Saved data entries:
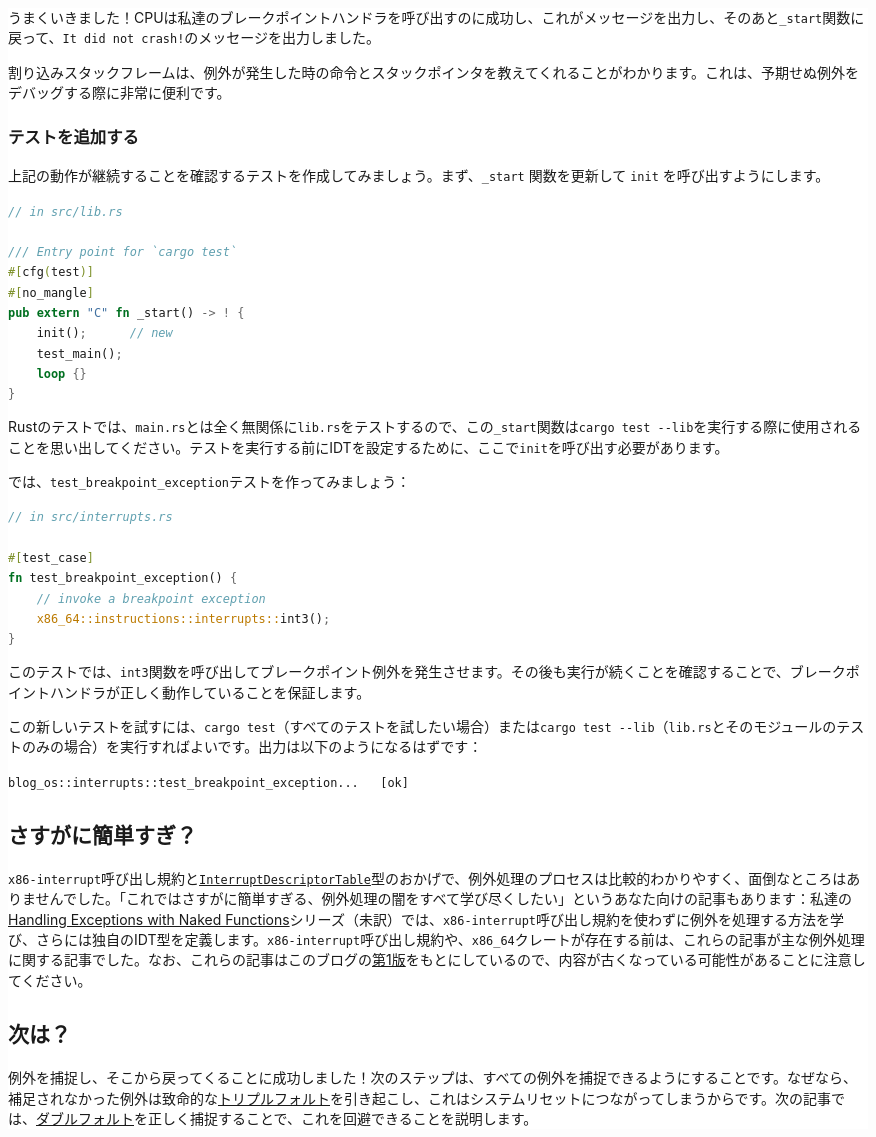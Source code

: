 うまくいきました！CPUは私達のブレークポイントハンドラを呼び出すのに成功し、これがメッセージを出力し、そのあと`_start`関数に戻って、`It did not crash!`のメッセージを出力しました。

割り込みスタックフレームは、例外が発生した時の命令とスタックポインタを教えてくれることがわかります。これは、予期せぬ例外をデバッグする際に非常に便利です。

### テストを追加する

上記の動作が継続することを確認するテストを作成してみましょう。まず、`_start` 関数を更新して `init` を呼び出すようにします。

```rust
// in src/lib.rs

/// Entry point for `cargo test`
#[cfg(test)]
#[no_mangle]
pub extern "C" fn _start() -> ! {
    init();      // new
    test_main();
    loop {}
}
```

Rustのテストでは、`main.rs`とは全く無関係に`lib.rs`をテストするので、この`_start`関数は`cargo test --lib`を実行する際に使用されることを思い出してください。テストを実行する前にIDTを設定するために、ここで`init`を呼び出す必要があります。

では、`test_breakpoint_exception`テストを作ってみましょう：

```rust
// in src/interrupts.rs

#[test_case]
fn test_breakpoint_exception() {
    // invoke a breakpoint exception
    x86_64::instructions::interrupts::int3();
}
```

このテストでは、`int3`関数を呼び出してブレークポイント例外を発生させます。その後も実行が続くことを確認することで、ブレークポイントハンドラが正しく動作していることを保証します。

この新しいテストを試すには、`cargo test`（すべてのテストを試したい場合）または`cargo test --lib`（`lib.rs`とそのモジュールのテストのみの場合）を実行すればよいです。出力は以下のようになるはずです：

```
blog_os::interrupts::test_breakpoint_exception...	[ok]
```

## さすがに簡単すぎ？
`x86-interrupt`呼び出し規約と[`InterruptDescriptorTable`]型のおかげで、例外処理のプロセスは比較的わかりやすく、面倒なところはありませんでした。「これではさすがに簡単すぎる、例外処理の闇をすべて学び尽くしたい」というあなた向けの記事もあります：私達の[Handling Exceptions with Naked Functions][“Handling Exceptions with Naked Functions”]シリーズ（未訳）では、`x86-interrupt`呼び出し規約を使わずに例外を処理する方法を学び、さらには独自のIDT型を定義します。`x86-interrupt`呼び出し規約や、`x86_64`クレートが存在する前は、これらの記事が主な例外処理に関する記事でした。なお、これらの記事はこのブログの[第1版][first edition]をもとにしているので、内容が古くなっている可能性があることに注意してください。

[“Handling Exceptions with Naked Functions”]: @/edition-1/extra/naked-exceptions/_index.md
[`InterruptDescriptorTable`]: https://docs.rs/x86_64/0.13.2/x86_64/structures/idt/struct.InterruptDescriptorTable.html
[first edition]: @/edition-1/_index.md

## 次は？
例外を捕捉し、そこから戻ってくることに成功しました！次のステップは、すべての例外を捕捉できるようにすることです。なぜなら、補足されなかった例外は致命的な[トリプルフォルト][triple fault]を引き起こし、これはシステムリセットにつながってしまうからです。次の記事では、[ダブルフォルト][double faults]を正しく捕捉することで、これを回避できることを説明します。

[triple fault]: https://wiki.osdev.org/Triple_Fault
[double faults]: https://wiki.osdev.org/Double_Fault#Double_Fault


[breakpoint exceptions]: https://wiki.osdev.org/Exceptions#Breakpoint
[GitHub]: https://tripleo1.github.io/blog
[at the bottom]: #comments
[post branch]: https://tripleo1.github.io/blog/tree/post-05
[SSE instructions]: https://en.wikipedia.org/wiki/Streaming_SIMD_Extensions
[exceptions]: https://wiki.osdev.org/Exceptions
[global descriptor table]: https://en.wikipedia.org/wiki/Global_Descriptor_Table
[RFLAGS]: https://en.wikipedia.org/wiki/FLAGS_register
[GDT]: https://en.wikipedia.org/wiki/Global_Descriptor_Table
[`InterruptDescriptorTable` struct]: https://docs.rs/x86_64/0.13.2/x86_64/structures/idt/struct.InterruptDescriptorTable.html
[`idt::Entry<F>`]: https://docs.rs/x86_64/0.13.2/x86_64/structures/idt/struct.Entry.html
[`HandlerFunc`]: https://docs.rs/x86_64/0.13.2/x86_64/structures/idt/type.HandlerFunc.html
[`HandlerFuncWithErrCode`]: https://docs.rs/x86_64/0.13.2/x86_64/structures/idt/type.HandlerFuncWithErrCode.html
[`PageFaultHandlerFunc`]: https://docs.rs/x86_64/0.13.2/x86_64/structures/idt/type.PageFaultHandlerFunc.html
[type alias]: https://doc.rust-lang.org/book/ch19-04-advanced-types.html#creating-type-synonyms-with-type-aliases
[foreign calling convention]: https://doc.rust-lang.org/nomicon/ffi.html#foreign-calling-conventions
[Calling conventions]: https://en.wikipedia.org/wiki/Calling_convention
[System V ABI]: https://refspecs.linuxbase.org/elf/x86_64-abi-0.99.pdf
[rust abi]: https://github.com/rust-lang/rfcs/issues/600
[`RFLAGS`]: https://en.wikipedia.org/wiki/FLAGS_register
[`InterruptStackFrame`]: https://docs.rs/x86_64/0.13.2/x86_64/structures/idt/struct.InterruptStackFrame.html
[naked functions]: https://github.com/rust-lang/rfcs/blob/master/text/1201-naked-fns.md
[too-much-magic]: #sasuganijian-dan-sugi
[breakpoint exception]: https://wiki.osdev.org/Exceptions#Breakpoint
["_How debuggers work_"]: https://eli.thegreenplace.net/2011/01/27/how-debuggers-work-part-2-breakpoints
[`lidt`]: https://www.felixcloutier.com/x86/lgdt:lidt
[InterruptDescriptorTable::load]: https://docs.rs/x86_64/0.13.2/x86_64/structures/idt/struct.InterruptDescriptorTable.html#method.load
[`Box`]: https://doc.rust-lang.org/std/boxed/struct.Box.html
[`static mut`]: https://doc.rust-lang.org/1.30.0/book/second-edition/ch19-01-unsafe-rust.html#accessing-or-modifying-a-mutable-static-variable
[`unsafe` block]: https://doc.rust-lang.org/1.30.0/book/second-edition/ch19-01-unsafe-rust.html#unsafe-superpowers
[vga text buffer lazy static]: @/edition-2/posts/03-vga-text-buffer/index.ja.md#dai-keta-lazy-jing-de-bian-shu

TASK REQUIREMENTS: Skip the images and set down the rest of the data unchanged.

ANSWER SECTION:
Source code

: うまくいきました！CPUは私達のブレークポイントハンドラを呼び出すのに成功し、これがメッセージを出力し、そのあと`_start`関数に戻って、`It did not crash!`のメッセージを出力しました。

割り込みスタックフレームは、例外が発生した時の命令とスタックポインタを教えてくれることがわかります。これは、予期せぬ例外をデバッグする際に非常に便利です。

### テストを追加する

上記の動作が継続することを確認するテストを作成してみましょう。まず、`_start` 関数を更新して `init` を呼び出すようにします。

```rust
// in src/lib.rs

/// Entry point for `cargo test`
#[cfg(test)]
#[no_mangle]
pub extern "C" fn _start() -> ! {
    init();      // new
    test_main();
    loop {}
}
```

Rustのテストでは、`main.rs`とは全く無関係に`lib.rs`をテストするので、この`_start`関数は`cargo test --lib`を実行する際に使用されることを思い出してください。テストを実行する前にIDTを設定するために、ここで`init`を呼び出す必要があります。

では、`test_breakpoint_exception`テストを作ってみましょう：

```rust
// in src/interrupts.rs

#[test_case]
fn test_breakpoint_exception() {
    // invoke a breakpoint exception
    x86_64::instructions::interrupts::int3();
}
```

このテストでは、`int3`関数を呼び出してブレークポイント例外を発生させます。その後も実行が続くことを確認することで、ブレークポイントハンドラが正しく動作していることを保証します。

この新しいテストを試すには、`cargo test`（すべてのテストを試したい場合）または`cargo test --lib`（`lib.rs`とそのモジュールのテストのみの場合）を実行すればよいです。出力は以下のようになるはずです：

```
blog_os::interrupts::test_breakpoint_exception...	[ok]
```

## さすがに簡単すぎ？
`x86-interrupt`呼び出し規約と[`InterruptDescriptorTable`]型のおかげで、例外処理のプロセスは比較的わかりやすく、面倒なところはありませんでした。「これではさすがに簡単すぎる、例外処理の闇をすべて学び尽くしたい」というあなた向けの記事もあります：私達の[Handling Exceptions with Naked Functions][“Handling Exceptions with Naked Functions”]シリーズ（未訳）では、`x86-interrupt`呼び出し規約を使わずに例外を処理する方法を学び、さらには独自のIDT型を定義します。`x86-interrupt`呼び出し規約や、`x86_64`クレートが存在する前は、これらの記事が主な例外処理に関する記事でした。なお、これらの記事はこのブログの[第1版][first edition]をもとにしているので、内容が古くなっている可能性があることに注意してください。

[“Handling Exceptions with Naked Functions”]: @/edition-1/extra/naked-exceptions/_index.md
[`InterruptDescriptorTable`]: https://docs.rs/x86_64/0.13.2/x86_64/structures/idt/struct.InterruptDescriptorTable.html
[first edition]: @/edition-1/_index.md

## 次は？
例外を捕捉し、そこから戻ってくることに成功しました！次のステップは、すべての例外を捕捉できるようにすることです。なぜなら、補足されなかった例外は致命的な[トリプルフォルト][triple fault]を引き起こし、これはシステムリセットにつながってしまうからです。次の記事では、[ダブルフォルト][double faults]を正しく捕捉することで、これを回避できることを説明します。

[triple fault]: https://wiki.osdev.org/Triple_Fault
[double faults]: https://wiki.osdev.org/Double_Fault#Double_Fault


[breakpoint exceptions]: https://wiki.osdev.org/Exceptions#Breakpoint
[GitHub]: https://tripleo1.github.io/blog
[at the bottom]: #comments
[post branch]: https://tripleo1.github.io/blog/tree/post-05
[SSE instructions]: https://en.wikipedia.org/wiki/Streaming_SIMD_Extensions
[exceptions]: https://wiki.osdev.org/Exceptions
[global descriptor table]: https://en.wikipedia.org/wiki/Global_Descriptor_Table
[RFLAGS]: https://en.wikipedia.org/wiki/FLAGS_register
[GDT]: https://en.wikipedia.org/wiki/Global_Descriptor_Table
[`InterruptDescriptorTable` struct]: https://docs.rs/x86_64/0.13.2/x86_64/structures/idt/struct.InterruptDescriptorTable.html
[`idt::Entry<F>`]: https://docs.rs/x86_64/0.13.2/x86_64/structures/idt/struct.Entry.html
[`HandlerFunc`]: https://docs.rs/x86_64/0.13.2/x86_64/structures/idt/type.HandlerFunc.html
[`HandlerFuncWithErrCode`]: https://docs.rs/x86_64/0.13.2/x86_64/structures/idt/type.HandlerFuncWithErrCode.html
[`PageFaultHandlerFunc`]: https://docs.rs/x86_64/0.13.2/x86_64/structures/idt/type.PageFaultHandlerFunc.html
[type alias]: https://doc.rust-lang.org/book/ch19-04-advanced-types.html#creating-type-synonyms-with-type-aliases
[foreign calling convention]: https://doc.rust-lang.org/nomicon/ffi.html#foreign-calling-conventions
[Calling conventions]: https://en.wikipedia.org/wiki/Calling_convention
[System V ABI]: https://refspecs.linuxbase.org/elf/x86_64-abi-0.99.pdf
[rust abi]: https://github.com/rust-lang/rfcs/issues/600
[`RFLAGS`]: https://en.wikipedia.org/wiki/FLAGS_register
[`InterruptStackFrame`]: https://docs.rs/x86_64/0.13.2/x86_64/structures/idt/struct.InterruptStackFrame.html
[naked functions]: https://github.com/rust-lang/rfcs/blob/master/text/1201-naked-fns.md
[too-much-magic]: #sasuganijian-dan-sugi
[breakpoint exception]: https://wiki.osdev.org/Exceptions#Breakpoint
["_How debuggers work_"]: https://eli.thegreenplace.net/2011/01/27/how-debuggers-work-part-2-breakpoints
[`lidt`]: https://www.felixcloutier.com/x86/lgdt:lidt
[InterruptDescriptorTable::load]: https://docs.rs/x86_64/0.13.2/x86_64/structures/idt/struct.InterruptDescriptorTable.html#method.load
[`Box`]: https://doc.rust-lang.org/std/boxed/struct.Box.html
[`static mut`]: https://doc.rust-lang.org/1.30.0/book/second-edition/ch19-01-unsafe-rust.html#accessing-or-modifying-a-mutable-static-variable
[`unsafe` block]: https://doc.rust-lang.org/1.30.0/book/second-edition/ch19-01-unsafe-rust.html#unsafe-superpowers
[vga text buffer lazy static]: @/edition-2/posts/03-vga-text-buffer/index.ja.md#dai-keta-lazy-jing-de-bian-shu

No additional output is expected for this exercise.